* git clean performance issues
@ 2015-04-04 18:32 erik elfström
2015-04-04 19:55 ` Jeff King
0 siblings, 1 reply; 6+ messages in thread
From: erik elfström @ 2015-04-04 18:32 UTC (permalink / raw)
To: git
Hi,
I'm having a performance issue with "git clean -qxfd" (note, not using
"-ff").
The performance issue shows up when trying to clean untracked
directories that themselves contain many sub directories. The
performance is highly non linear with the number of sub
directories. Some test numbers:
Dirs Time
10000 0m0.754s
50000 0m16.606s
100000 1m31.418s
When running "git clean -qxffd" (note, using "-ff") the performance is
fast and linear:
Dirs Time
10000 0m0.158s
50000 0m0.918s
100000 0m1.639s
After checking the source of git-clean my understanding of the problem
is as follows:
When clean.c:cmd_clean finds a directory and the "-d" flag is given it
will call clean.c:remove_dirs to potentially remove the directory and
all sub directories.
Unless "-ff" is given remove_dirs tries to be nice and not remove
directories containing other git repositories. To do this it does the
following check:
...
if ((force_flag & REMOVE_DIR_KEEP_NESTED_GIT) &&
!resolve_gitlink_ref(path->buf, "HEAD", submodule_head)) {
...
The problem is that refs.c:resolve_gitlink_ref will call
refs.c:get_ref_cache that will linearly search a linked list of cache
entries and create and insert a new ref_cache entry in the list for
each path it is given if it fails to find an existing entry:
for (refs = submodule_ref_caches; refs; refs = refs->next)
if (!strcmp(submodule, refs->name))
return refs;
refs = create_ref_cache(submodule);
refs->next = submodule_ref_caches;
submodule_ref_caches = refs;
return refs;
In my scenario get_ref_cache will be called 10000+ times, each time
with a new path.
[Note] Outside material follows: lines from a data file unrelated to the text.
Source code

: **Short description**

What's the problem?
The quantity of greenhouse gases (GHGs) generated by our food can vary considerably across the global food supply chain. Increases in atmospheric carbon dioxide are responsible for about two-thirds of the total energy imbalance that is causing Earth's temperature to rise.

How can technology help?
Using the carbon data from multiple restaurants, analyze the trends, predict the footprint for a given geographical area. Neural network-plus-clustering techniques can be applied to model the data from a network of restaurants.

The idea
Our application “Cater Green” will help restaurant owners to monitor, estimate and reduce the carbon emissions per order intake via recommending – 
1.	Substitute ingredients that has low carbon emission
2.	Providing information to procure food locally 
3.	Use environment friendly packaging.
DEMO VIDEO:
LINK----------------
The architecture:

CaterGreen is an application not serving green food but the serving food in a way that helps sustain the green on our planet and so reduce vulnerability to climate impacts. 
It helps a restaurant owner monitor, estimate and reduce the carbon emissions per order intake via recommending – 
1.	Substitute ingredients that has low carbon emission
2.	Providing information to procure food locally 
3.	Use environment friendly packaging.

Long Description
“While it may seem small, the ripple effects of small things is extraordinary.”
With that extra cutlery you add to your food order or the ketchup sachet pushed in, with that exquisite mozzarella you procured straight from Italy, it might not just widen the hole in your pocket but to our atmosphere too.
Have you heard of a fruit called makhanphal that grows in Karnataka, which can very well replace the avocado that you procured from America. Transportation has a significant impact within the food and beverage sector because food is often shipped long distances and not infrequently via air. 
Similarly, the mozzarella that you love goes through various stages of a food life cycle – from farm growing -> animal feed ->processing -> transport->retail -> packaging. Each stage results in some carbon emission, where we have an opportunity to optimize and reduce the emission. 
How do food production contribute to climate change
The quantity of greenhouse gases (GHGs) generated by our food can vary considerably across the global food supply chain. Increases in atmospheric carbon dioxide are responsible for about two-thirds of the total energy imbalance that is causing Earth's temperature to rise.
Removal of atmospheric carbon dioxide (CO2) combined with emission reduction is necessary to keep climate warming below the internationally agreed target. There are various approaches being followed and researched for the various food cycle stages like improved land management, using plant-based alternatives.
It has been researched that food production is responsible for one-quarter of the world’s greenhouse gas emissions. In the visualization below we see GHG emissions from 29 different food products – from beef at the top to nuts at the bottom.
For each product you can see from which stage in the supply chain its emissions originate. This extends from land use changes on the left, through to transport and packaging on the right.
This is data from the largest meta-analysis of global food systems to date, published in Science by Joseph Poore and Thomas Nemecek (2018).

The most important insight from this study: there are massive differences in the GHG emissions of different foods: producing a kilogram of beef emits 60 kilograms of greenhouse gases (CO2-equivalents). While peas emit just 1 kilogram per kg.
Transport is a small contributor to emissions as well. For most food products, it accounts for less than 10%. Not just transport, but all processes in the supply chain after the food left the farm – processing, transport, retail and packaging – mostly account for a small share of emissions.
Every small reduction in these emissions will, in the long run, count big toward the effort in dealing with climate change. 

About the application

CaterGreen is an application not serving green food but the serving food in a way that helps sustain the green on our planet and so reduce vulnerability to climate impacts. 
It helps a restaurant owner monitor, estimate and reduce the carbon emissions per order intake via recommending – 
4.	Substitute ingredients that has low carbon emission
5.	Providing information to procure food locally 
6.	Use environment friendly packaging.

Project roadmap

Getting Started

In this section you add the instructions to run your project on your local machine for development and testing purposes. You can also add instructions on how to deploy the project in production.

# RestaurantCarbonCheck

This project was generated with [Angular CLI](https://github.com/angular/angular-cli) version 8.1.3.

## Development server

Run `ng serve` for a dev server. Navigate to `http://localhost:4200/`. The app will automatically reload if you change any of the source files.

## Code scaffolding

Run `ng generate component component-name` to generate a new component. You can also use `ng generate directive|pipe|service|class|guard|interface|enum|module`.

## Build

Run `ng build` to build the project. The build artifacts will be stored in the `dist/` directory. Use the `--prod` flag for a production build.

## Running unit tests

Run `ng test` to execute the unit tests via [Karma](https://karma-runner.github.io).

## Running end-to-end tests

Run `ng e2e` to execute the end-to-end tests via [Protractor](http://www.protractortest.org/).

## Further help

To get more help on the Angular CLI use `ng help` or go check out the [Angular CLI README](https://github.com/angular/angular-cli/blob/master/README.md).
The final few calls will need to search through and
compare 10000+ entries before realizing that there is no existing
entry. This quickly ads up to 100 million+ calls to strcmp().
>From what I can understand, the calls to get_ref_cache in this
scenario will never do any useful work. Is this correct? If so, would
it be possible to bypass it, maybe by calling
resolve_gitlink_ref_recursive directly or by using some other way of
checking for the presence of a git repo in clean.c:remove_dirs?
/Erik
^ permalink raw reply [flat|nested] 6+ messages in thread
* Re: git clean performance issues
2015-04-04 18:32 git clean performance issues erik elfström
@ 2015-04-04 19:55 ` Jeff King
2015-04-04 20:39 ` erik elfström
2015-11-13 14:19 ` Andreas Krey
0 siblings, 2 replies; 6+ messages in thread
From: Jeff King @ 2015-04-04 19:55 UTC (permalink / raw)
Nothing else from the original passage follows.